Efficient power analysis and five-objective optimization for a simple endoreversible closed Brayton cycle

Abstract

Based on a simple endoreversible closed Brayton cycle model established in the previous literature, this paper performs thermodynamic analyses and multi-objective optimizations by applying finite-time thermodynamics and NSGA-II. Cycle efficient power expression of the cycle is derived and analyzed. Heat exchanger heat conductance distribution and cycle pressure ratio are used as optimization variables, and cycle power output, ecological function, thermal efficiency, power density and efficient power are taken as optimization goals. The results obtained with LINMAP, TOPSIS and Shannon Entropy decision-making methods used in five-objective optimization are compared with those of five single-objective optimizations.

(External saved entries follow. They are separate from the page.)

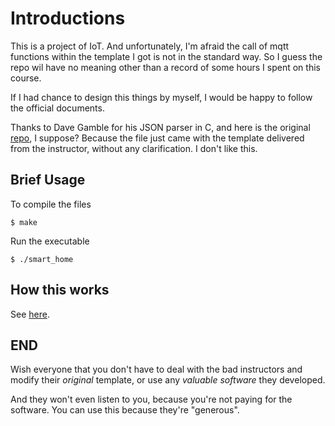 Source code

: # Introductions

This is a project of IoT. And unfortunately, I'm afraid the call of mqtt functions within the template I got is not in the standard way. So I guess the repo wil have no meaning other than a record of some hours I spent on this course.

If I had chance to design this things by myself, I would be happy to follow the official documents.

Thanks to Dave Gamble for his JSON parser in C, and here is the original [repo](https://github.com/DaveGamble/cJSON), I suppose? Because the file just came with the template delivered from the instructor, without any clarification. I don't like this.

## Brief Usage

To compile the files

```shell
$ make 
``` 

Run the executable

```shell
$ ./smart_home
``` 

## How this works

See [here](https://redbowtie.github.io/2022/10/30/IoTCoursework/).

## END

Wish everyone that you don't have to deal with the bad instructors and modify their *original* template, or use any *valuable software* they developed.

And they won't even listen to you, because you're not paying for the software. You can use this because they're "generous".
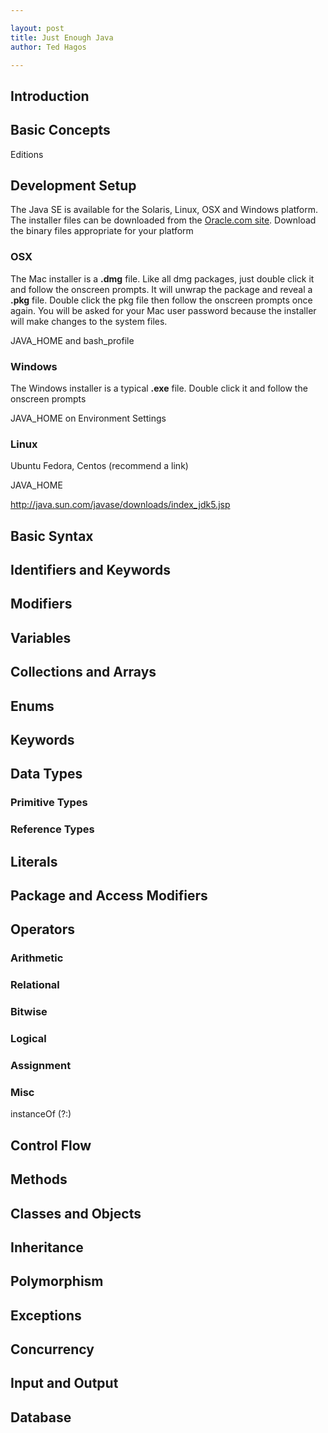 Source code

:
 ```yaml
---

layout: post
title: Just Enough Java
author: Ted Hagos

---
```


## Introduction



## Basic Concepts

Editions


## Development Setup

The Java SE is available for the Solaris, Linux, OSX and Windows platform. The installer files can be downloaded from the [Oracle.com site](http://www.oracle.com/technetwork/java/javase/downloads/index.html). Download the binary files appropriate for your platform

### OSX

The Mac installer is a **.dmg** file. Like all dmg packages, just double click it and follow the onscreen prompts. It will unwrap the package and reveal a **.pkg** file. Double click the pkg file then follow the onscreen prompts once again. You will be asked for your  Mac user password because the installer will make changes to the system files. 

JAVA_HOME and bash_profile

### Windows

The Windows installer is a typical **.exe** file. Double click it and follow the onscreen prompts

JAVA_HOME on Environment Settings

### Linux

Ubuntu
Fedora, Centos (recommend a link)

JAVA_HOME

http://java.sun.com/javase/downloads/index_jdk5.jsp

## Basic Syntax

## Identifiers and Keywords

## Modifiers

## Variables

## Collections and Arrays

## Enums

## Keywords

## Data Types

### Primitive Types

### Reference Types

## Literals

## Package and Access Modifiers

## Operators

### Arithmetic

### Relational

### Bitwise

### Logical

### Assignment

### Misc

instanceOf
(?:)

## Control Flow

## Methods

## Classes and Objects

## Inheritance

## Polymorphism

## Exceptions

## Concurrency

## Input and Output

## Database


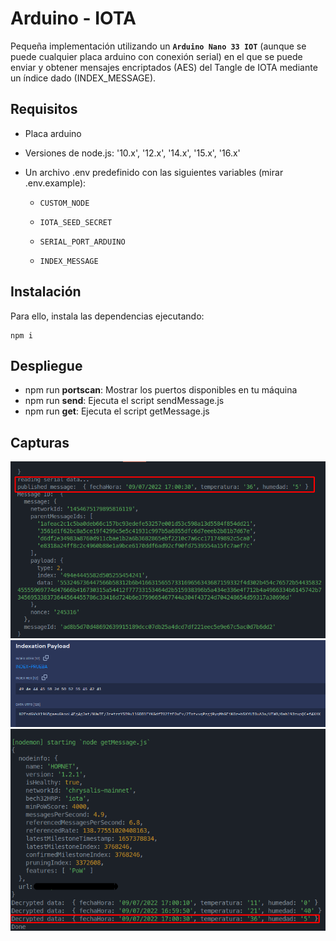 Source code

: # Arduino - IOTA

Pequeña implementación utilizando un **`Arduino Nano 33 IOT`** (aunque se puede cualquier placa arduino con conexión serial)
en el que se puede enviar y obtener mensajes encriptados (AES) del Tangle de IOTA mediante un índice dado (INDEX_MESSAGE).

## Requisitos

- Placa arduino
- Versiones de node.js: '10.x', '12.x', '14.x', '15.x', '16.x'
- Un archivo .env predefinido con las siguientes variables (mirar .env.example):


    - `CUSTOM_NODE`

    - `IOTA_SEED_SECRET`

    - `SERIAL_PORT_ARDUINO`

    - `INDEX_MESSAGE`


## Instalación

Para ello, instala las dependencias ejecutando:

```
npm i
```

## Despliegue

- npm run **portscan**: Mostrar los puertos disponibles en tu máquina
- npm run **send**: Ejecuta el script sendMessage.js
- npm run **get**: Ejecuta el script getMessage.js

## Capturas

<p align="center">
    <img src="./assets/envio.png">
    <img src="./assets/cifrado.png">
    <img src="./assets/descifrado.png">
</p>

The results show that efficiency at the maximum efficient power is higher than that at the maximum power; there are an optimal values of heat conductance distribution and pressure ratio make efficient power reaches the maximum; in the five-objective optimization, deviation indices with LINMAP, TOPSIS and Shannon Entropy decision-making methods are 0.2443, 0.2443 and 0.2400, respectively, deviation index with Shannon Entropy approach is the smallest, and the result is closer to ideal scheme; while the deviation indices for five single-objective optimizations with power, efficiency, ecological function, power density and efficient power are 0.4111, 0.6750, 0.2651, 0.2443 and 0.2400, respectively.